Mas la vida de los libros y lectores va evaporándose y tornándose humo blanco. La gente (como se le nombra a ese cúmulo informe de seres aferrados su “a mí me vale madres la cultura, los libros y demás payasadas”) nos ha obsequiado la hermosa sociedad en la que vivimos. Gracias por abarcar el espacio antes habitable, los medios de papel y de pantalla, gracias por multiplicarse como almorranas y tapiar el horizonte. Y arrastrarnos, a algunos, como a Kafka, a su celda repleta de soledad maravillosa, de horizonte poético y generoso. Esa gente, dice, y en ello no le falta razón: “¿Para qué hablamos o leemos historias si de todas maneras vamos a golpearnos?” Nadie podría negar que tienen razón; nacieron para devorarse, golpearse, arremeter con los dientes la carne del otro. Baudelaire murió paralizado y mudo, pero hoy todos viven así, no mueren así.
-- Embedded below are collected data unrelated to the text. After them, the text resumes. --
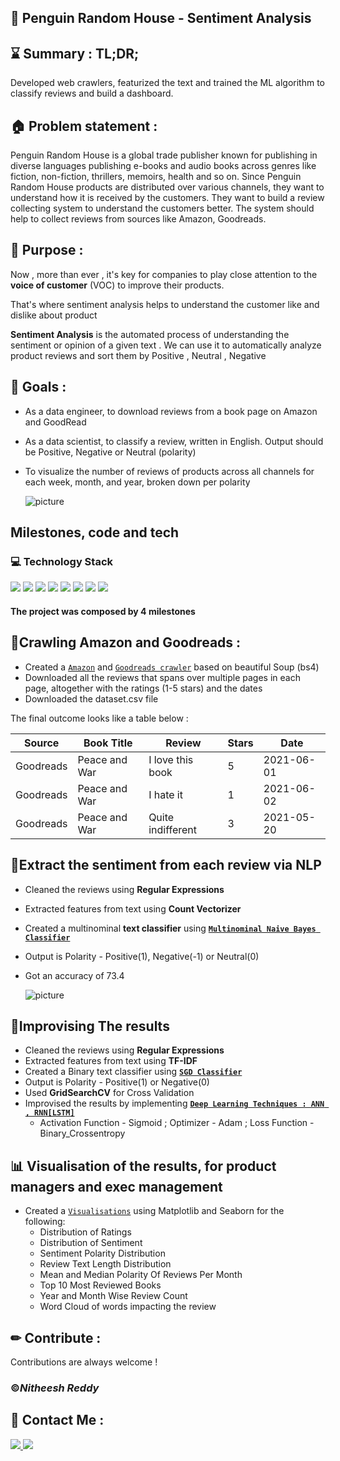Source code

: ## 🐧 Penguin Random House - Sentiment Analysis
## ⌛ Summary : TL;DR;

Developed web crawlers, featurized the text and trained the ML algorithm to classify reviews and build a dashboard.  


## 🏠 Problem statement :
Penguin Random House is a global trade publisher known for publishing in diverse languages publishing e-books and audio books across genres like fiction, non-fiction, thrillers, memoirs, health and so on. Since Penguin Random House products are distributed over various channels, they want to understand how it is received by the customers. They want to build a review collecting system to understand the customers better. The system should help to collect reviews from sources like Amazon, Goodreads.

## 🚩 Purpose :
Now , more than ever , it's key for companies to play close attention to the **voice of customer** (VOC) to improve their products.

That's where sentiment analysis helps to understand the customer like and dislike about product

**Sentiment Analysis** is the automated process of understanding the sentiment or opinion of a given text . We can use it to automatically analyze product reviews and sort them by Positive , Neutral , Negative


## 🎯 Goals :

- As a data engineer, to download reviews from a book page on Amazon and GoodRead
- As a data scientist, to classify a review, written in English. Output should be Positive, Negative or Neutral (polarity) 
- To visualize the number of reviews of products across all channels for each week, month, and year, broken down per polarity


  ![picture](https://drive.google.com/uc?export=view&id=1LZVJRw-SSMe2CKzdYxHeqedT-VWa79pZ)


## Milestones, code and tech 

### 💻 Technology Stack

<img src='https://img.shields.io/badge/Jupyter-F37626.svg?&style=for-the-badge&logo=Jupyter&logoColor=white'>

<img src='https://img.shields.io/badge/Python-3776AB?style=for-the-badge&logo=python&logoColor=white'>

<img src='https://img.shields.io/badge/Pandas-2C2D72?style=for-the-badge&logo=pandas&logoColor=white'>

<img src='https://img.shields.io/badge/Numpy-777BB4?style=for-the-badge&logo=numpy&logoColor=white'>


<img src='https://img.shields.io/badge/BeautiulSoup-FF6384?style=for-the-badge&logo=chart-dot-js&logoColor=white'>

<img src='https://img.shields.io/badge/scikit_learn-F7931E?style=for-the-badge&logo=scikit-learn&logoColor=white'>

<img src='https://img.shields.io/badge/TensorFlow-FF6F00?style=for-the-badge&logo=TensorFlow&logoColor=white'>

<img src='https://img.shields.io/badge/Seaborn-239120?style=for-the-badge&logo=plotly&logoColor=white'>


#### The project was composed by 4 milestones

## 🥇Crawling Amazon and Goodreads :

- Created a [`Amazon`](https://github.com/TeamEpicProjects/Penguin-Random-House/blob/Day3/Nitheesh_Day3.ipynb) and [`Goodreads crawler`](https://github.com/TeamEpicProjects/Penguin-Random-House/blob/Day4/Nitheesh_Day4.ipynb) based on beautiful Soup (bs4)
- Downloaded all the reviews that spans over multiple pages in each page, altogether with the ratings (1-5 stars) and the dates
- Downloaded the dataset.csv file

The final outcome looks like a table below :

|   Source   |   Book Title  |       Review     | Stars  |    Date |
----------|---------------|------------------|--------|---------|
|Goodreads | Peace and War | I love this book |   5    | 2021-06-01
|Goodreads | Peace and War | I hate it        |   1    | 2021-06-02
|Goodreads | Peace and War | Quite indifferent|   3    | 2021-05-20



## 🥈Extract the sentiment from each review via NLP
- Cleaned the reviews using **Regular Expressions**
- Extracted features from text using **Count Vectorizer**
- Created a multinominal **text classifier** using [**`Multinominal Naive Bayes Classifier`**](https://github.com/TeamEpicProjects/Penguin-Random-House/blob/Day6/Nitheesh_Day%206.ipynb)
- Output is Polarity -  Positive(1), Negative(-1) or Neutral(0)
- Got an accuracy of 73.4

  ![picture](https://drive.google.com/uc?export=view&id=1xaoXK3QbEHzuPulmvFN64FSm1ijnPFU3)

## 🥉Improvising The results
- Cleaned the reviews using **Regular Expressions**
- Extracted features from text using **TF-IDF**
- Created a Binary text classifier using [**`SGD Classifier`**](https://github.com/TeamEpicProjects/Penguin-Random-House/blob/Day7/Nitheesh_Day%207.ipynb) 
- Output is  Polarity - Positive(1) or Negative(0) 
- Used **GridSearchCV** for Cross Validation 
- Improvised the results by implementing [**`Deep Learning Techniques : ANN , RNN[LSTM]`**](https://github.com/TeamEpicProjects/Penguin-Random-House/blob/Day8/Nitheesh_Day%208.ipynb)
    - Activation Function - Sigmoid ; Optimizer - Adam ; Loss Function - Binary_Crossentropy

## 📊 Visualisation of the results, for product managers and exec management
- Created a [`Visualisations`](https://github.com/TeamEpicProjects/Penguin-Random-House/blob/Day10/Nitheesh_Day%209%2610.ipynb) using Matplotlib and Seaborn for the following:
    - Distribution of Ratings
    - Distribution of Sentiment
    - Sentiment Polarity Distribution
    - Review Text Length Distribution
    - Mean and Median Polarity Of Reviews Per Month
    - Top 10 Most Reviewed Books
    - Year and Month Wise Review Count
    - Word Cloud of words impacting the review
    
## ✏ Contribute : 
Contributions are always welcome !

### &copy;_Nitheesh Reddy_

## 📱 Contact Me :

<a href='nitheesh.1305@gmail.com'>
<img src='https://img.shields.io/badge/Gmail-D14836?style=for-the-badge&logo=gmail&logoColor=white'>
</a>

<a href='www.linkedin.com/in/sai-nitheesh-kumar-reddy-53b792114'>
 <img src='https://img.shields.io/badge/LinkedIn-0077B5?style=for-the-badge&logo=linkedin&logoColor=white'></a>
 
 

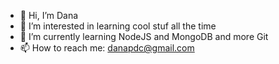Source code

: - 👋 Hi, I’m Dana
- 👀 I’m interested in learning cool stuf all the time
- 🌱 I’m currently learning NodeJS and MongoDB and more Git 
- 📫 How to reach me: danapdc@gmail.com
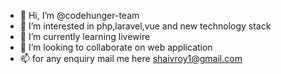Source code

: - 👋 Hi, I’m @codehunger-team
- 👀 I’m interested in php,laravel,vue and new technology stack
- 🌱 I’m currently learning livewire
- 💞️ I’m looking to collaborate on web application
- 📫 for any enquiry mail me here shaivroy1@gmail.com

<!---
codehunger-team/codehunger-team is a ✨ special ✨ repository because its `README.md` (this file) appears on your GitHub profile.
You can click the Preview link to take a look at your changes.
--->
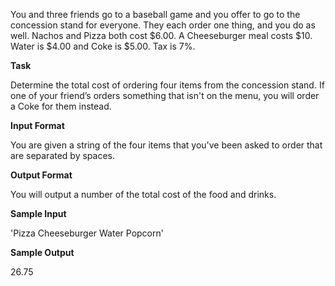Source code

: You and three friends go to a baseball game and you offer to go to the concession stand for everyone. They each order one thing, and you do as well. Nachos and Pizza both cost $6.00. A Cheeseburger meal costs $10. Water is $4.00 and Coke is $5.00. Tax is 7%.

**Task**

Determine the total cost of ordering four items from the concession stand. If one of your friend’s orders something that isn't on the menu, you will order a Coke for them instead.

**Input Format**

You are given a string of the four items that you've been asked to order that are separated by spaces.

**Output Format**

You will output a number of the total cost of the food and drinks.

**Sample Input**

'Pizza Cheeseburger Water Popcorn'

**Sample Output**

26.75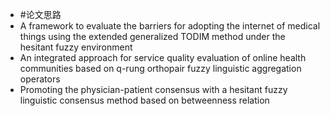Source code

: - #论文思路
- A framework to evaluate the barriers for adopting the internet of medical things using the extended generalized TODIM method under the hesitant fuzzy environment
- An integrated approach for service quality evaluation of online health communities based on q-rung orthopair fuzzy linguistic aggregation operators
- Promoting the physician-patient consensus with a hesitant fuzzy linguistic consensus method based on betweenness relation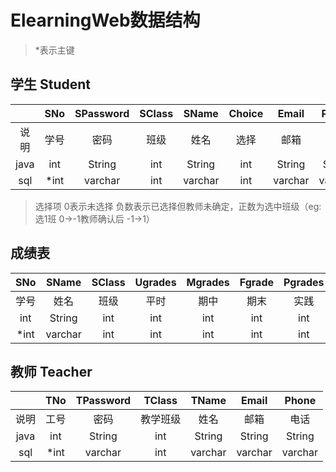# ElearningWeb数据结构

>\*表示主键
## 学生 Student
|       | SNo | SPassword | SClass | SName | Choice | Email | Phone 
|:-----:|:---:|:---------:|:------:|:-----:|:------:|:-----:|:-----:
|说明    |学号 | 密码      |班级    |姓名    |选择    |邮箱   |电话    
|java   | int |  String   |int     |String |int     |String |String 
|sql    |\*int|  varchar  |int     |varchar|int     |varchar|varchar
> 选择项 0表示未选择 负数表示已选择但教师未确定，正数为选中班级（eg:选1班 0->-1教师确认后 -1->1）

## 成绩表
| SNo | SName | SClass |Ugrades|Mgrades|Fgrade|Pgrades|Overgrades|
|:---:|:-----:|:------:|:-----:|:-----:|:----:|:-----:|:--------:|
|学号 |姓名    |班级    |平时   |期中    |期末  |实践    |总成绩    |
| int |String |int     |int    |int    |int   |int    |int       |
|\*int|varchar|int     |int    |int    |int   |int    |int       |

## 教师 Teacher
|       | TNo | TPassword | TClass | TName |  Email | Phone |
|:-----:|:---:|:---------:|:------:|:-----:|:------:|:-----:|
|说明    |工号 |  密码     |教学班级 |姓名    |邮箱    |电话   |
|java   | int |  String   | int    |String | String |String |
|sql    |\*int|  varchar  | int    |varchar| varchar|varchar|
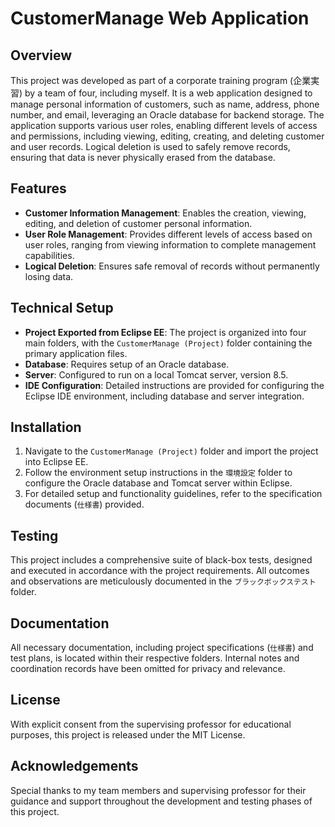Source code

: # CustomerManage Web Application

## Overview

This project was developed as part of a corporate training program (企業実習) by a team of four, including myself. It is a web application designed to manage personal information of customers, such as name, address, phone number, and email, leveraging an Oracle database for backend storage. The application supports various user roles, enabling different levels of access and permissions, including viewing, editing, creating, and deleting customer and user records. Logical deletion is used to safely remove records, ensuring that data is never physically erased from the database.

## Features

- **Customer Information Management**: Enables the creation, viewing, editing, and deletion of customer personal information.
- **User Role Management**: Provides different levels of access based on user roles, ranging from viewing information to complete management capabilities.
- **Logical Deletion**: Ensures safe removal of records without permanently losing data.

## Technical Setup

- **Project Exported from Eclipse EE**: The project is organized into four main folders, with the `CustomerManage (Project)` folder containing the primary application files.
- **Database**: Requires setup of an Oracle database.
- **Server**: Configured to run on a local Tomcat server, version 8.5.
- **IDE Configuration**: Detailed instructions are provided for configuring the Eclipse IDE environment, including database and server integration.

## Installation

1. Navigate to the `CustomerManage (Project)` folder and import the project into Eclipse EE.
2. Follow the environment setup instructions in the `環境設定` folder to configure the Oracle database and Tomcat server within Eclipse.
3. For detailed setup and functionality guidelines, refer to the specification documents (`仕様書`) provided.

## Testing

This project includes a comprehensive suite of black-box tests, designed and executed in accordance with the project requirements. All outcomes and observations are meticulously documented in the `ブラックボックステスト` folder.

## Documentation

All necessary documentation, including project specifications (`仕様書`) and test plans, is located within their respective folders. Internal notes and coordination records have been omitted for privacy and relevance.

## License

With explicit consent from the supervising professor for educational purposes, this project is released under the MIT License.

## Acknowledgements

Special thanks to my team members and supervising professor for their guidance and support throughout the development and testing phases of this project.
De todas formas, habrá que pelear el último round, aun contra las cuerdas, aun inclinado en la baranda y vomitando el mar. ¿Quiénes son los culpables de esta piadosa y también cruel ansiedad de libertad? ¿Diógenes? ¿Plotino? ¿Rousseau? ¿Hamann? ¿Thoreau? No, ninguno de ellos, en este caso no son culpables las ideas ni los libros, sino la ausencia de ellos, la proliferación de salchichas empacadas, parlantes, y la ausencia de libros elocuentes incluso en su inclinación al pudor y a su disposición de inanidad. Nos han robado los lectores y los libros, mas si lo que nos hurtaran fuera el carro enloqueceríamos y moveríamos medio mundo para remediarlo. Sé que mi queja al respecto es aquí continua mas, ¿por qué no?, si tengo que soplarme un millón de noticias sobre narco, políticos, futbolistas y actores y actrices badulaques que hablan como si les acabaran de quitar el chupón de infancia. Me ha venido a la mente un recuerdo que creía perdido. Hace una década en Berlín, la mafia respectiva se robaba los autos y los transportaba a Polonia en donde traficaba con ellos. Entonces el gobierno polaco, en un buen alarde de sentido del humor, realizó una campaña turística en Alemania para visitar Polonia en la que, por medio de carteles, decía: “Su auto ya está aquí, nada más nos falta usted. Visite Polonia”.